──────── Data extracts
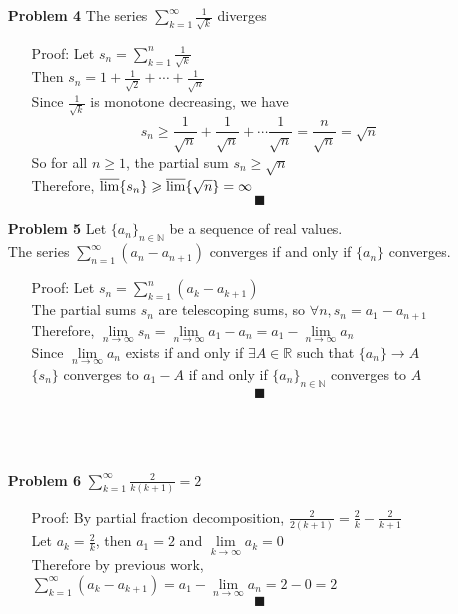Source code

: \documentclass[a4paper,12pt]{report}
\begin{document}
\begin{enumerate}
\item[\bf{Problem 4}] The series $\sum\limits_{k=1}^{\infty} \frac{1}{\sqrt{k}}$ diverges
	\begin{enumerate}
	\item[Proof:] 
	Let $s_n = \sum\limits_{k=1}^{n} \frac{1}{\sqrt{k}}$ \\
	Then $s_n = 1 + \frac{1}{\sqrt{2}} + \cdots + \frac{1}{\sqrt{n}}$ \\
	Since $\frac{1}{\sqrt{k}}$ is monotone decreasing, we have
	\[
		s_n \geqslant 
		\frac{1}{\sqrt{n}} + \frac{1}{\sqrt{n}} + \cdots \frac{1}{\sqrt{n}}
		= \frac{n}{\sqrt{n}} = \sqrt{n}
	\]
	So for all $n \geqslant 1$, the partial sum $s_n \geqslant \sqrt{n}$ \\
	Therefore, $\varlimsup\{s_n\} \geqslant \varlimsup\{\sqrt{n}\} = \infty$ 
	\[\blacksquare\]
	\end{enumerate}
\pagebreak
\item[\bf{Problem 5}] Let $\{a_n\}_{n\in\mathbb{N}}$ be a sequence of real values. \\
	The series $\sum\limits_{n=1}^{\infty}(a_n - a_{n+1})$ converges if and only if $\{a_n\}$ converges.
	\begin{enumerate}
	\item[Proof:] 
	Let $s_n = \sum\limits_{k=1}^{n}(a_k - a_{k+1})$ \\
	The partial sums $s_n$ are telescoping sums, so $\forall n, s_n = a_1 - a_{n+1}$ \\
	Therefore, $\lim\limits_{n \to \infty} s_n = \lim\limits_{n \to \infty} a_1 - a_n = a_1 - \lim\limits_{n \to \infty} a_n$ \\
	Since $\lim\limits_{n \to \infty} a_n$ exists if and only if $\exists A \in \mathbb{R}$ such that $\{a_n\} \to A$ \\
	$\{s_n\}$ converges to $a_1 - A$ if and only if $\{a_n\}_{n\in\mathbb{N}}$ converges to $A$
	\[\blacksquare\]\\\\\\
	\end{enumerate}

\item[\bf{Problem 6}] $\sum\limits_{k=1}^{\infty}\frac{2}{k(k+1)} = 2$
	\begin{enumerate}
	\item[Proof:]
	By partial fraction decomposition, $\frac{2}{2(k+1)} = \frac{2}{k} - \frac{2}{k+1}$ \\
	Let $a_k = \frac{2}{k}$, then $a_1 = 2$ and $\lim\limits_{k \to \infty} a_k = 0$ \\
	Therefore by previous work, \\
	$\sum\limits_{k=1}^{\infty}(a_k - a_{k+1}) = a_1 - \lim\limits_{n \to \infty}a_n = 2 - 0 = 2$
	\[\blacksquare\]\\\\\\
	\end{enumerate}


\end{enumerate}
\end{document}

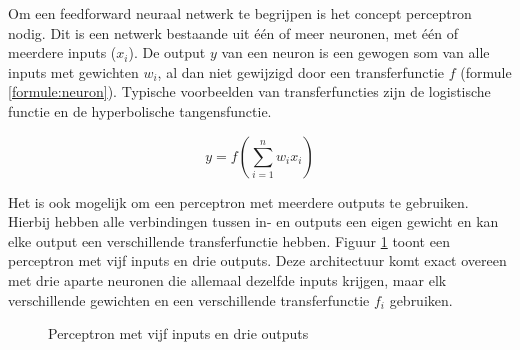 Om een feedforward neuraal netwerk te begrijpen is het concept perceptron nodig. Dit is een netwerk bestaande uit \'e\'en of meer neuronen, met \'e\'en of meerdere inputs ($x_i$). De output $y$ van een neuron is een gewogen som van alle inputs met gewichten $w_i$, al dan niet gewijzigd door een transferfunctie $f$ (formule \ref{formule:neuron}). Typische voorbeelden van transferfuncties zijn de logistische functie en de hyperbolische tangensfunctie.

\begin{equation}
    y = f(\sum\limits_{i=1}^{n}w_i x_i)
    \label{formule:neuron}
\end{equation}

Het is ook mogelijk om een perceptron met meerdere outputs te gebruiken. Hierbij hebben alle verbindingen tussen in- en outputs een eigen gewicht en kan elke output een verschillende transferfunctie hebben. Figuur \ref{fig:perceptron} toont een perceptron met vijf inputs en drie outputs. Deze architectuur komt exact overeen met drie aparte neuronen die allemaal dezelfde inputs krijgen, maar elk verschillende gewichten en een verschillende transferfunctie $f_i$ gebruiken.

\begin{figure}[ht]
\def\layersep{2.5cm}
\centering
{}
\caption{Perceptron met vijf inputs en drie outputs}
\label{fig:perceptron}
\end{figure}


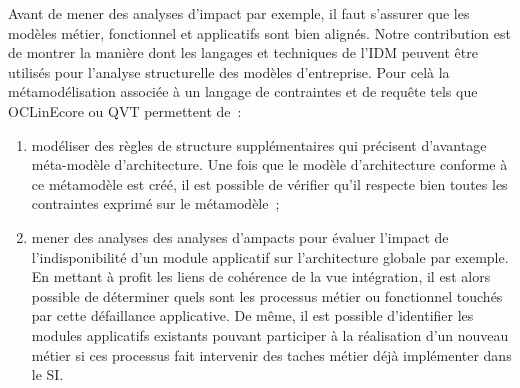 Avant de mener des analyses d'impact par exemple, il faut s'assurer que les modèles métier, fonctionnel et applicatifs sont bien alignés.
Notre contribution est de montrer la manière dont les langages et techniques de l'IDM peuvent être utilisés pour l'analyse structurelle des modèles d'entreprise. Pour celà la métamodélisation associée à un langage de contraintes et de requête tels que OCLinEcore ou QVT permettent de~:
\begin{enumerate}
\item modéliser des règles de structure supplémentaires qui précisent d'avantage méta-modèle d'architecture. Une fois que le modèle d'architecture conforme à ce métamodèle est créé, il est possible de vérifier qu'il respecte bien toutes les contraintes exprimé sur le métamodèle~;
\item mener des analyses des analyses d'ampacts pour évaluer l'impact de l'indisponibilité d'un module applicatif sur l'architecture globale par exemple. En mettant à profit les liens de cohérence de la vue intégration, il est alors possible de déterminer quels sont les processus métier ou fonctionnel touchés par cette défaillance applicative. De même, il est possible d'identifier les modules applicatifs existants pouvant participer à la réalisation d'un nouveau métier si ces processus fait intervenir des taches métier déjà implémenter dans le SI.
\end{enumerate}


 







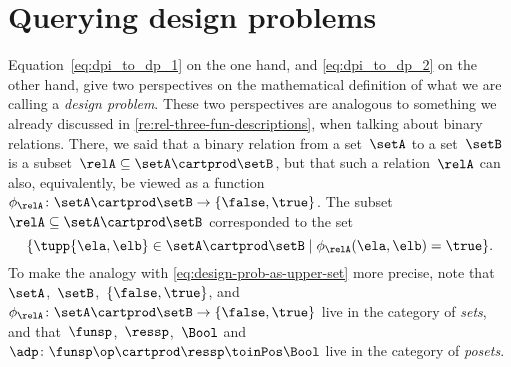 
\section{Querying design problems}
\label{sec:dp-querying}



Equation~\cref{eq:dpi_to_dp_1} on the one hand, and \cref{eq:dpi_to_dp_2} on the other hand, give two perspectives on the mathematical definition of what we are calling a \emph{design problem}.
These two perspectives are analogous to something we already discussed in \cref{re:rel-three-fun-descriptions}, when talking about binary relations.
There, we said that a binary relation from a set~$\setA$ to a set~$\setB$ is a subset~$\relA \subseteq \setA \cartprod \setB$,
but that such a relation~$\relA$ can also, equivalently, be viewed as a function~$\phi_{\relA}\colon \setA \cartprod\setB \to \{ \false, \true \}$.
The subset~$\relA \subseteq \setA \cartprod \setB$ corresponded to the set
\begin{equation}
	\{ \tupp{\ela, \elb} \in \setA \cartprod \setB \mid \phi_{\relA}(\ela, \elb) = \true \}.
\end{equation}
%
To make the analogy with \cref{eq:design-prob-as-upper-set} more precise, note that~$\setA$,~$\setB$,~$\{ \false, \true \}$, and~$\phi_{\relA}\colon \setA \cartprod\setB \to \{ \false, \true \}$ live in the category of \emph{sets}, and that~$\funsp$,~$\ressp$,~$\Bool$ and~$\adp\colon \funsp\op \cartprod \ressp\toinPos \Bool$ live in the category of \emph{posets}.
────────────────
Problem >> Return solely the number of lines in the data that include the word "perspectives".

Output for this task >> 2